■ **Task instructions**: Please copy every line of the data in which the string "white" appears.

___ Provided records ___

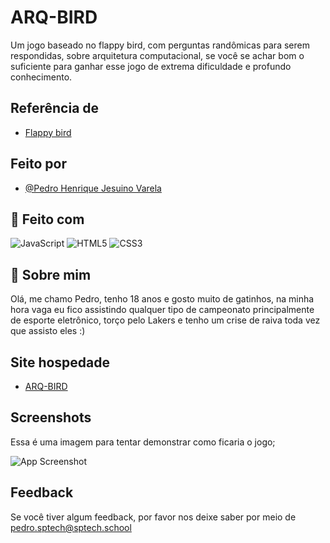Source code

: 
# ARQ-BIRD

Um jogo baseado no flappy bird, com perguntas randômicas para serem respondidas, sobre arquitetura computacional, se você se achar bom o suficiente para ganhar esse jogo de extrema dificuldade e profundo conhecimento.





## Referência de

 - [Flappy bird](https://flappybird.io/)
 


## Feito por

- [@Pedro Henrique Jesuino Varela](https://github.com/Pedro-Jsn)


## 🔗 Feito com
![JavaScript](https://img.shields.io/badge/javascript-%23323330.svg?style=for-the-badge&logo=javascript&logoColor=%23F7DF1E)
![HTML5](https://img.shields.io/badge/html5-%23E34F26.svg?style=for-the-badge&logo=html5&logoColor=white)
![CSS3](https://img.shields.io/badge/css3-%231572B6.svg?style=for-the-badge&logo=css3&logoColor=white)


## 🚀 Sobre mim

Olá, me chamo Pedro, tenho 18 anos e gosto muito de gatinhos, na minha hora vaga eu fico assistindo qualquer tipo de campeonato principalmente de esporte eletrônico, torço pelo Lakers e tenho um crise de raiva toda vez que assisto eles :)

## Site hospedade

- [ARQ-BIRD](https://pedro-jsn.github.io/arqiooo/)

## Screenshots

Essa é uma imagem para tentar demonstrar como ficaria o jogo;

![App Screenshot](https://i.imgur.com/Xpk2441.png)


## Feedback

Se você tiver algum feedback, por favor nos deixe saber por meio de pedro.sptech@sptech.school

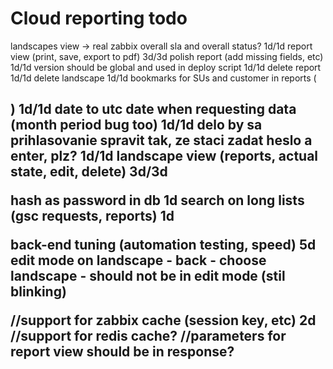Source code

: # Cloud reporting todo

landscapes view -> real zabbix overall sla and overall status?    1d/1d
report view (print, save, export to pdf)   3d/3d
polish report (add missing fields, etc)   1d/1d
version should be global and used in deploy script    1d/1d
delete report     1d/1d
delete landscape  1d/1d
bookmarks for SUs and customer in reports (<h2>) 1d/1d
date to utc date when requesting data (month period bug too)  1d/1d
delo by sa prihlasovanie spravit tak, ze staci zadat heslo a enter, plz?  1d/1d
landscape view (reports, actual state, edit, delete)   3d/3d

hash as password in db 1d
search on long lists (gsc requests, reports) 1d

back-end tuning (automation testing, speed)   5d
edit mode on landscape - back - choose landscape - should not be in edit mode (stil blinking)

//support for zabbix cache (session key, etc)   2d
//support for redis cache?
//parameters for report view should be in response?
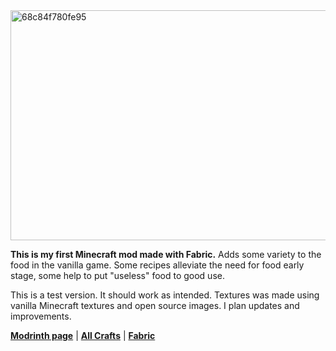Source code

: 
<img width="3175" height="368" alt="68c84f780fe95" src="https://github.com/user-attachments/assets/eacd74af-0759-49e1-b22f-d181cee2ec23" />


**This is my first Minecraft mod made with Fabric.** Adds some variety to the food in the vanilla game. Some recipes alleviate the need for food early stage, some help to put "useless" food to good use.

This is a test version. It should work as intended. Textures was made using vanilla Minecraft textures and open source images. I plan updates and improvements.

[**Modrinth page**](https://modrinth.com/mod/expanded-food) | [**All Crafts**](https://modrinth.com/mod/expanded-food/gallery) | [**Fabric**](https://fabricmc.net/use/installer)
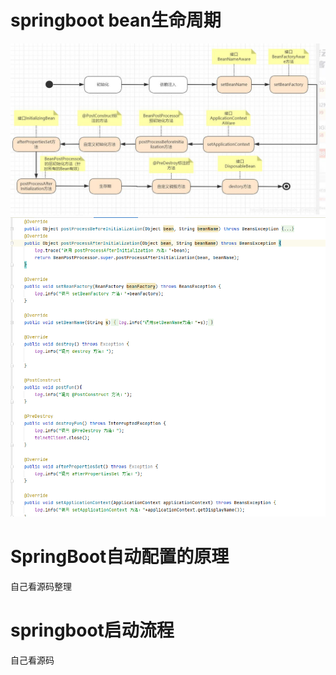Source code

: # springboot bean生命周期
![bean生命周期](./1680164616863.jpg)
![bean生命周期代码](./1680164680863.jpg)

# SpringBoot自动配置的原理
自己看源码整理

# springboot启动流程
自己看源码

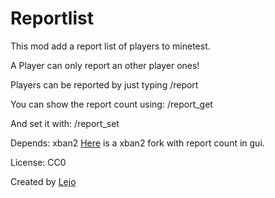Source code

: # Reportlist

This mod add a report list of players to minetest.

A Player can only report an other player ones!

Players can be reported by just typing /report <name>

You can show the report count using: /report_get <name>

And set it with: /report_set <name> <amount>

Depends: xban2
[Here](https://github.com/Lejo1/xban2/tree/report) is a xban2 fork with report count in gui.

License: CC0

Created by [Lejo](https://github.com/Lejo1)
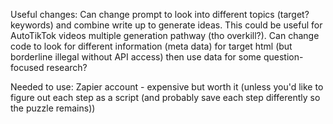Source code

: Useful changes: 
Can change prompt to look into different topics (target?keywords) and combine write up to generate ideas. This could be useful for AutoTikTok videos multiple generation pathway (tho overkill?). 
Can change code to look for different information (meta data) for target html (but borderline illegal without API access) then use data for some question-focused research? 

Needed to use: 
Zapier account - expensive but worth it (unless you'd like to figure out each step as a script (and probably save each step differently so the puzzle remains))
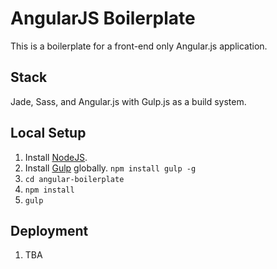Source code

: AngularJS Boilerplate
=====================

This is a boilerplate for a front-end only Angular.js application.

Stack
-----

Jade, Sass, and Angular.js with Gulp.js as a build system.

Local Setup
-----------

1. Install [NodeJS](http://nodejs.org/).
2. Install [Gulp](http://gulpjs.com/) globally. `npm install gulp -g`
3. `cd angular-boilerplate`
4. `npm install`
5. `gulp`

Deployment
----------

1. TBA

___

■ **Output of the task**:
![HTML5](https://img.shields.io/badge/html5-%23E34F26.svg?style=for-the-badge&logo=html5&logoColor=white)
![CSS3](https://img.shields.io/badge/css3-%231572B6.svg?style=for-the-badge&logo=css3&logoColor=white)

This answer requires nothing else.